The attacks have become one of Mr. Sanders’s biggest applause lines in Iowa, where the median household earns about $52,229 a year. And Republican strategists are testing how to turn Mrs. Clinton’s speaking fees against her in an election defined by rising economic inequality and stagnant middle-class wages.

Rove and Crossroads recognize a weakness...

But the new attacks strike at what even some allies believe may be one Mrs. Clinton’s biggest vulnerabilities: not her positions on financial regulation, but her personal relationships with Wall Street executives, along with the millions of dollars Mrs. Clinton, her husband, and their family foundation have accepted in speaking fees or charitable contributions from banks, hedge funds and asset managers.

How much money are we talking about?

Together, Mrs. Clinton and her husband, former President Bill Clinton, have earned in excess of $125 million in speech income since leaving the White House, one-fifth of it in the last two years.
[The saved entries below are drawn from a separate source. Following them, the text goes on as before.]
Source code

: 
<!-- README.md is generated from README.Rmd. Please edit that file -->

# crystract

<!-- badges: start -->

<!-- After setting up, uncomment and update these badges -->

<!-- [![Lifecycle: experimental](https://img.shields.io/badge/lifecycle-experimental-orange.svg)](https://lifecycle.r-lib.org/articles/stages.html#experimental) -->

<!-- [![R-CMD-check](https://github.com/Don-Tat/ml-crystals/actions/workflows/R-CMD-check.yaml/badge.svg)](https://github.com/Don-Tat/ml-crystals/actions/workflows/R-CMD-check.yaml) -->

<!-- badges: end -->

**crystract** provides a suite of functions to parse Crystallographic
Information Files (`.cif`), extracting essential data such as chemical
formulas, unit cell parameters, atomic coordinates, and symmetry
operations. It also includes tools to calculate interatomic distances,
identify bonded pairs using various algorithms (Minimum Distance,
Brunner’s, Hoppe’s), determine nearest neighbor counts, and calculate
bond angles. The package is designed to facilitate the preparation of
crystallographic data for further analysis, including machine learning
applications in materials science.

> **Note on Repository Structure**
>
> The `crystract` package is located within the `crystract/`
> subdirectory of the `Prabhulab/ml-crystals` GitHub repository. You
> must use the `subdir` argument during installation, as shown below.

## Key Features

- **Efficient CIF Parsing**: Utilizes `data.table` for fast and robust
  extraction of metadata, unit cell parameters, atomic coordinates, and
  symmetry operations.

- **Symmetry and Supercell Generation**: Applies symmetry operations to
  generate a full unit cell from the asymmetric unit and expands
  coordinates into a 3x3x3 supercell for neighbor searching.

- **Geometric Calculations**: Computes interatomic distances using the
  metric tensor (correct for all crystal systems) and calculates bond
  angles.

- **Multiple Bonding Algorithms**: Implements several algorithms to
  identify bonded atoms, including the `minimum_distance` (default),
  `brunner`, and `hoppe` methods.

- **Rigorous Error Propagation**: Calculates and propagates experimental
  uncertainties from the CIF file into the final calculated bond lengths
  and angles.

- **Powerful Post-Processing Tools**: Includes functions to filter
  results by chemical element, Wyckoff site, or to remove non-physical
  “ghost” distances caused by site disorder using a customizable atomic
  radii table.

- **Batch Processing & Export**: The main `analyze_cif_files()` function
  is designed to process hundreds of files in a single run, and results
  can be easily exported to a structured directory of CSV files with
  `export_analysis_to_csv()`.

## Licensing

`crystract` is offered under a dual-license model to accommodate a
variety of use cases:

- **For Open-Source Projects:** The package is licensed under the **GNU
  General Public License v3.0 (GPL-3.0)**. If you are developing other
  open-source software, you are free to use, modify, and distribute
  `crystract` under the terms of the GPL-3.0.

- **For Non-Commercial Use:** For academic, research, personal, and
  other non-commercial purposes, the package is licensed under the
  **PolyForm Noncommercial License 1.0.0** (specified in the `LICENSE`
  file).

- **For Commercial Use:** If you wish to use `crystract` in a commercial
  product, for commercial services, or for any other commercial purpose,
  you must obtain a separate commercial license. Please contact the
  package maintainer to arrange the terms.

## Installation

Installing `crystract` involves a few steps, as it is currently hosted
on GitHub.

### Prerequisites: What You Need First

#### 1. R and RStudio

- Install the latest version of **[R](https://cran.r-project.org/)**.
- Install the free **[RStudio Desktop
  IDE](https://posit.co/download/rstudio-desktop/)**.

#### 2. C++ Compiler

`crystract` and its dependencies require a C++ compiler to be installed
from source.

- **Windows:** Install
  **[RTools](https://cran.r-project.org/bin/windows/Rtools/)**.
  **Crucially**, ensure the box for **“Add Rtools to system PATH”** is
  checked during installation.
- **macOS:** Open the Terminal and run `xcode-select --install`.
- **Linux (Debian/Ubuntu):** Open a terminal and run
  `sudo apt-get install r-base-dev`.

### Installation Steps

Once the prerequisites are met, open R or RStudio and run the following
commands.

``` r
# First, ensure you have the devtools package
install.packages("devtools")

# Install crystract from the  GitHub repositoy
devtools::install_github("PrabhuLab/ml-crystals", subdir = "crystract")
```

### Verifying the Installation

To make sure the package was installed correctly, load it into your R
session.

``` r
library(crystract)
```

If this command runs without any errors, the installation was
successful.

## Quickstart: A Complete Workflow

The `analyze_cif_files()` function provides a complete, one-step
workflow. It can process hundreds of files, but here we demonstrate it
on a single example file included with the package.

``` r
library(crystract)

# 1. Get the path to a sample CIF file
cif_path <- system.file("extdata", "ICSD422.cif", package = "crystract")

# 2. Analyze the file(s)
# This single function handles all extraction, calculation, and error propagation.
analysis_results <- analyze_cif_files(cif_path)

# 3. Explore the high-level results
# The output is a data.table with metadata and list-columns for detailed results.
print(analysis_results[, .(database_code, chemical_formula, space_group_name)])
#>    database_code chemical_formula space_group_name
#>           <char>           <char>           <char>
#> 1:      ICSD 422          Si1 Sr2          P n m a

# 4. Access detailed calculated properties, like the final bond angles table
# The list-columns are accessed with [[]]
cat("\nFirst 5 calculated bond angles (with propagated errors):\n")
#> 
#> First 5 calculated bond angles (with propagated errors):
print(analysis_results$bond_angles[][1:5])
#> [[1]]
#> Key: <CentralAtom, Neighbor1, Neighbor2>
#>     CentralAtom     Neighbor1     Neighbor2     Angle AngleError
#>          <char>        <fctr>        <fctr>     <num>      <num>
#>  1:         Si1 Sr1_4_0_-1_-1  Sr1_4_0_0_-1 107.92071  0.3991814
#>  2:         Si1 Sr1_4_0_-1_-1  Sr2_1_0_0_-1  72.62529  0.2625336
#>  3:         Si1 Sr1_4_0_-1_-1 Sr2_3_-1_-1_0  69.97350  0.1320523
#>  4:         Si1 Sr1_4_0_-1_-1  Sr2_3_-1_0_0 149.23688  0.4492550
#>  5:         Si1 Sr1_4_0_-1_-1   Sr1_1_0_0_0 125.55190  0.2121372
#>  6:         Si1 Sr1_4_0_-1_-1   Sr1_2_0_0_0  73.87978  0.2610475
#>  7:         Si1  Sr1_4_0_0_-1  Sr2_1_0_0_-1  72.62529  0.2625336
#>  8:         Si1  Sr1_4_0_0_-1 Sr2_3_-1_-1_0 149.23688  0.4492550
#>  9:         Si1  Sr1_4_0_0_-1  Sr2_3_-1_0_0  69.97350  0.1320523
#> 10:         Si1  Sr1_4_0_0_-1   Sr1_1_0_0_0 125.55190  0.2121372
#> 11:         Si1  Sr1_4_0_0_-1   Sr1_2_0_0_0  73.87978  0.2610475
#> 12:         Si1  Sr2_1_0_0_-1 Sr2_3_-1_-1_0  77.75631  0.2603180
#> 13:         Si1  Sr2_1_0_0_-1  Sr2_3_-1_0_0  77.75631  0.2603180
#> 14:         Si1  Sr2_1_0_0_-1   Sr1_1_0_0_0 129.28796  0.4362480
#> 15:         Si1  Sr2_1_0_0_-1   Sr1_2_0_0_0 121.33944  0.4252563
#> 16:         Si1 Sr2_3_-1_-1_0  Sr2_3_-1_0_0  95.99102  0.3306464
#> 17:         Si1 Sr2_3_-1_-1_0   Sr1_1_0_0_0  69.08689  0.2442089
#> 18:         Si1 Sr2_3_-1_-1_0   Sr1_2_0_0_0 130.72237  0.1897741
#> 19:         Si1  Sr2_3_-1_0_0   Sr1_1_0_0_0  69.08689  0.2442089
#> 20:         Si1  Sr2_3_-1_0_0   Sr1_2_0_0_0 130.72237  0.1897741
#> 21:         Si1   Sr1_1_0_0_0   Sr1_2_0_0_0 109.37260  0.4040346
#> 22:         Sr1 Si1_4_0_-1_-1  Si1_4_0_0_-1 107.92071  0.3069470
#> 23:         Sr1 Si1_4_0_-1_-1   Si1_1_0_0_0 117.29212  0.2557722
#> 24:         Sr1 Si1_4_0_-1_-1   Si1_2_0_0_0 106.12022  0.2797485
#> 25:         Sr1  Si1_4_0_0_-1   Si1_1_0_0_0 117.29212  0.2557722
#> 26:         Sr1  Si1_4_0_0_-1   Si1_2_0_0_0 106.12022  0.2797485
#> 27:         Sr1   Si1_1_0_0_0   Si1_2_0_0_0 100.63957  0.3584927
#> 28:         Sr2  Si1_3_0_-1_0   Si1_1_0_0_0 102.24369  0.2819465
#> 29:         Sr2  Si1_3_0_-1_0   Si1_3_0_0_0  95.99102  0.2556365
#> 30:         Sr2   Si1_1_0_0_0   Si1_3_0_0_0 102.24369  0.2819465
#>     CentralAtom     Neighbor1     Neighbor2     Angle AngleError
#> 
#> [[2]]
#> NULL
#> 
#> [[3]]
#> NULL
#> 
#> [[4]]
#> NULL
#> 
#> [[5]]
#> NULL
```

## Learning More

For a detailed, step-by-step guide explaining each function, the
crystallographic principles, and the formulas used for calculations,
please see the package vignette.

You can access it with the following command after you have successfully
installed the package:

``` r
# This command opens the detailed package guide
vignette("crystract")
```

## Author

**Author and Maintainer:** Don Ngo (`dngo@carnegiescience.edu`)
Goldman Sachs alone paid Mrs. Clinton $675,000 for three speeches in three different states, a fact Mr. Sanders has highlighted repeatedly.

Yeah, I’d call that a “vulnerability.”

So while David Nir argued that Rove and Crossroads were running the ads in Iowa out of fear of Clinton, the truth is just the opposite: she is extremely vulnerable to this line of attack in a year when middle- and lower-income Americans feel like the game is rigged against them. Rove and company have been busy testing these themes in focus groups for months:

But a Crossroads official said that its polls and focus groups of voters in battleground states suggested that Mrs. Clinton’s speaking fee — typically around $225,000, or almost five times the median American household income — could be a potent line of attack with swing voters in November.

One poll, from June, found that when informed that the Clintons had made $25 million in speaking fees since the beginning of 2014, slightly more than half of respondents said she “does not understand” the “struggles of ordinary Americans.”Another poll, from November, found that Wall Street campaign contributions to Mrs. Clinton made a similar proportion of voters less likely to vote for her.

And guess which voters are most vulnerable to this sort of messaging, according to Crossroads? Hillary’s claimed bulwark:

“Our focus groups with swing and independent voters, especially women, responded very negatively to the contrast between Hillary’s rhetoric on Wall Street and her close financial ties to the industry,” said Steven J. Law, the president of American Crossroads.

So, no, David, Karl Rove and his conservative cohorts aren’t trying to help Sanders. I highly doubt they believe he even has a shot at the nomination. They are going after Clinton on an Achilles’ heel: her big-money relationship with Wall Street.